Oh Well! It’s a Post!

It seems that I am in a time warp.  I logged on to WordPress thinking “Throwback Thursday.  I’ll make a Throwback Thursday Post.”  It was not until I looked at my previous posts for the week that I remembered:  it’s Wednesday!  What the hell, me?  Earlier today I knew it was Wednesday.  Furthermore,  I am well aware that tomorrow is NOT Friday.  Sometimes I wonder about myself.

At least it isn’t Tuesday. Or is it?

All is not lost, I tell myself (although why I should listen to myself when I am clearly an unreliable source I do not know):  I can have a Way Back Wednesday Post (should Way Back be one or two words?).

Cheers!

Going back a few years to December 2019, here is my sweet husband, Steven, at Fratello’s Pizzeria in Frankfort, NY.  That is Phil Arcuri in the background.  I would have liked to go to Fratello’s tonight, but I called and found out there was no music.  I know, I could have gone anyways for the food, but I decided against it.

Why not another picture of Steve?

I had to look through some previous posts to rememberwhere this picture was taken.  It is Beer Belly Bob’s in Ilion,  where Red Shed Brewery of Cooperstown and Cherry Valley was doing a tasting.  I recently saw their tap room in Cherry Valley and said, “Ooh, I have to go there!”   This could be a sign I should do it soon (preview of coming attractions).

Now my post is in a time warp.  Way Back or Coming Attractions?  Oh well, it’s a post.

 

Perhaps I Should Have Left It Blank

I am sitting here staring at a blank space and feeling that my mind is equally blank.

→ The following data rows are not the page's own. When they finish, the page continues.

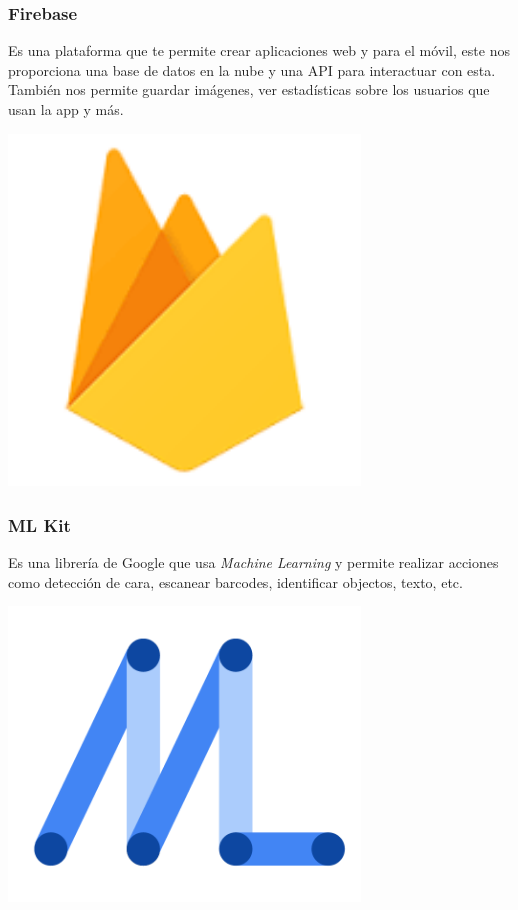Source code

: \documentclass[12pt,a4paper]{article}
\begin{document}
\subsubsection{Firebase}

\begin{minipage}{.75\textwidth}
Es una plataforma que te permite crear aplicaciones web y para el móvil, este nos proporciona una base de datos en la nube y una API para interactuar con esta. También nos permite guardar imágenes, ver estadísticas sobre los usuarios que usan la app y más.
\end{minipage} %
\begin{minipage}{.25\textwidth}
  \includegraphics[width=0.7\textwidth, right]{firebase}
\end{minipage}

\subsubsection{ML Kit}

\begin{minipage}{.75\textwidth}
Es una librería de Google que usa \textit{Machine Learning} y permite realizar acciones como detección de cara, escanear barcodes, identificar objectos, texto, etc.
\end{minipage} %
\begin{minipage}{.25\textwidth}
  \includegraphics[width=0.7\textwidth, right]{mlkit}
 \end{minipage}
\end{document}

Well, I thought that if I typed in something, anything (pecking it out one letter at a time with the stylus, of course), I could go on from there.   Sometimes these little tricks work.  Sometimes not so much.  However,  I want to make a blog post.  I will attempt to make a blog post.

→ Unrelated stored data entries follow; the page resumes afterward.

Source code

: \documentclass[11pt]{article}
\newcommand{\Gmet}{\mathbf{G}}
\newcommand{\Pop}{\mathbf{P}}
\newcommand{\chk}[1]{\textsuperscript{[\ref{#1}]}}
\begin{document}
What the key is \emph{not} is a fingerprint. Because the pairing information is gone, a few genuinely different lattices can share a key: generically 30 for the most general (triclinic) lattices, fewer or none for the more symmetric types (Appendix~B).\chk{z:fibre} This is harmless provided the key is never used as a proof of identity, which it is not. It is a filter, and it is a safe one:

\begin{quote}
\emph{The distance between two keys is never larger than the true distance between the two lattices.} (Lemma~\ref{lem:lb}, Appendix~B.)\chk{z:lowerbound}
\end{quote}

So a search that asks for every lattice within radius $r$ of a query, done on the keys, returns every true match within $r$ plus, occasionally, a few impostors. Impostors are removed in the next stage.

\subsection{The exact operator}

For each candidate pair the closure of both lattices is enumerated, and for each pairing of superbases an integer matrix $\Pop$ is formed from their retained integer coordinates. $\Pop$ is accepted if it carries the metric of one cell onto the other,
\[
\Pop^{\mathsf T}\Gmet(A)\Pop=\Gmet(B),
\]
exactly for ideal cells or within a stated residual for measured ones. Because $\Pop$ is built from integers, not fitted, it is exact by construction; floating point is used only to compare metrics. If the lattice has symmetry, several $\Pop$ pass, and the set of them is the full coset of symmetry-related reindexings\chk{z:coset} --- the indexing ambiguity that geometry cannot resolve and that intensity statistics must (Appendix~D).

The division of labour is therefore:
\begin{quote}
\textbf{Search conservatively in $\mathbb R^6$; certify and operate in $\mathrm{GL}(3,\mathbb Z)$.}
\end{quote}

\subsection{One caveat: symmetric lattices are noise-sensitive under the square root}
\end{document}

The famous white bathing suit.

I throw in a picture to pep things up. Earlier I watched Creature from the Black Lagoon on a DVR’d episode of Svengoolie.  I loves me some Svengoolie.

I know how she feels.

This is also not the picture I was looking for.  However, sometimes I like to jump on the I Hate Monday bandwagon.  I personally will not be pouring myself such a measure of booze.  I had a little wine earlier, but not enough to render Monday even more hideous than it is forced to be by nature.

Cheers, my love.

Speaking of wine, here is a picture of my sadly missed husband, Steve, enjoying a libation at the Waterfront Grille in Herkimer, NY.  My friend Kim and I had a couple drinks at the Waterfront yesterday.  Did I mention that in my Scattered Saturday Post?   It is far too much trouble to go back and look.

I guess I can bill this as a Wrist to Forehead Sunday Post, because I must sound like I am about to swoon, dramatically posed with the back of one wrist to my forehead.  I will try for a little less drama tomorrow.